Though suffering a slower GDP growth, China's painful steps to achieve economic rebalance could offer long-term gains, Ewen Cameron Watt, chief strategist at the BlackRock Investment Institute, said Thursday.
"It is undoubtedly a desirable policy to reduce the dependence on fixed asset investment, and increase the share of consumption. China's government and financial regulators are doing right things in that respect, and deregulation of interest rate is also helpful," Watt said.
"I think allowing the consumers' (savings) real interest rate to return to positive is important to this (economy rebalance) shift."
Watt, who spoke with Xinhua after the release of the institute's midyear investment outlook report, said that in his opinion, "the size of the Chinese economy is understated in the official numbers.
"The services industry is particular under-measured. Looking at the share of industry of other economies in the same state of development," Watt said, "I think the economy is more balanced than you think when you look at the official data."
According to the outlook report, China's credit has been growing at an alarming pace, and the government now faces a stark choice -- either cleaning up the mess now and facing some market disruption, or waiting and confronting an even bigger problem later.

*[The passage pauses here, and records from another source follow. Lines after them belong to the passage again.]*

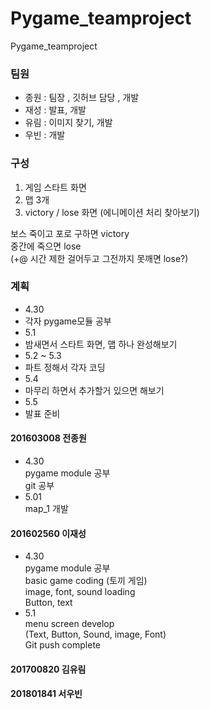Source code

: # Pygame_teamproject
Pygame_teamproject

### 팀원
 * 종원 : 팀장 , 깃허브 담당 , 개발
 * 재성 : 발표, 개발
 * 유림 : 이미지 찾기, 개발
 * 우빈 : 개발

### 구성
1. 게임 스타트 화면
2. 맵 3개
3. victory / lose 화면 (에니메이션 처리 찾아보기)

보스 죽이고 포로 구하면 victory <br>
중간에 죽으면 lose <br>
(+@ 시간 제한 걸어두고 그전까지 못깨면 lose?)

### 계획
* 4.30
* 각자 pygame모듈 공부 
* 5.1 
* 밤새면서 스타트 화면, 맵 하나 완성해보기
* 5.2 ~ 5.3
* 파트 정해서 각자 코딩 
* 5.4
* 마무리 하면서 추가할거 있으면 해보기
* 5.5
* 발표 준비

#### 201603008 전종원
* 4.30 <br>
pygame module 공부 <br>
git 공부 <br>
* 5.01 <br>
map_1 개발 <br>


#### 201602560 이재성
* 4.30 <br>
 pygame module 공부 <br>
 basic game coding (토끼 게임) <br>
 image, font, sound loading <br>
 Button, text
* 5.1 <br>
 menu screen develop <br>
 (Text, Button, Sound, image, Font) <br>
 Git push complete <br>
 

#### 201700820 김유림

#### 201801841 서우빈


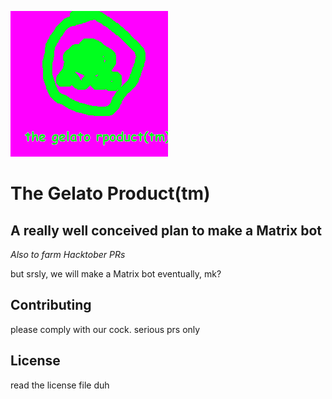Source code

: ![logo](/logo.png)

# The Gelato Product(tm)
## A really well conceived plan to make a Matrix bot

*Also to farm Hacktober PRs*

but srsly, we will make a Matrix bot eventually, mk?

## Contributing

please comply with our cock. serious prs only

## License

read the license file duh
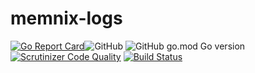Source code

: # memnix-logs

[![Go Report Card](https://goreportcard.com/badge/github.com/memnix/memnix-logs)](https://goreportcard.com/report/github.com/memnix/memnix-logs)![GitHub](https://img.shields.io/github/license/Memnix/memnix-logs?style=flat-square) ![GitHub go.mod Go version](https://img.shields.io/github/go-mod/go-version/memnix/memnix-logs?style=flat-square)
[![Scrutinizer Code Quality](https://scrutinizer-ci.com/g/memnix/memnix-logs/badges/quality-score.png?b=main)](https://scrutinizer-ci.com/g/memnix/memnix-logs/?branch=main) [![Build Status](https://scrutinizer-ci.com/g/memnix/memnix-logs/badges/build.png?b=main)](https://scrutinizer-ci.com/g/memnix/memnix-logs/build-status/main)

Beijing smartly appears to take the first route.
"China's new leadership appears willing to tolerate slower growth if it helps rebalance the economy toward consumer spending," the report said.
Data showed earlier this week that China's real GDP growth slumped to 7.5 percent in the second quarter, down from 7.7 percent of the first quarter this year and 8.1 percent a quarter before.
"It is impossible to believe that the Chinese growth can continue to rely on the stock of total social financing growing at three times the rate of GDP because of the unsustainable investment level, so you have to believe this is going to be changed," Watt said.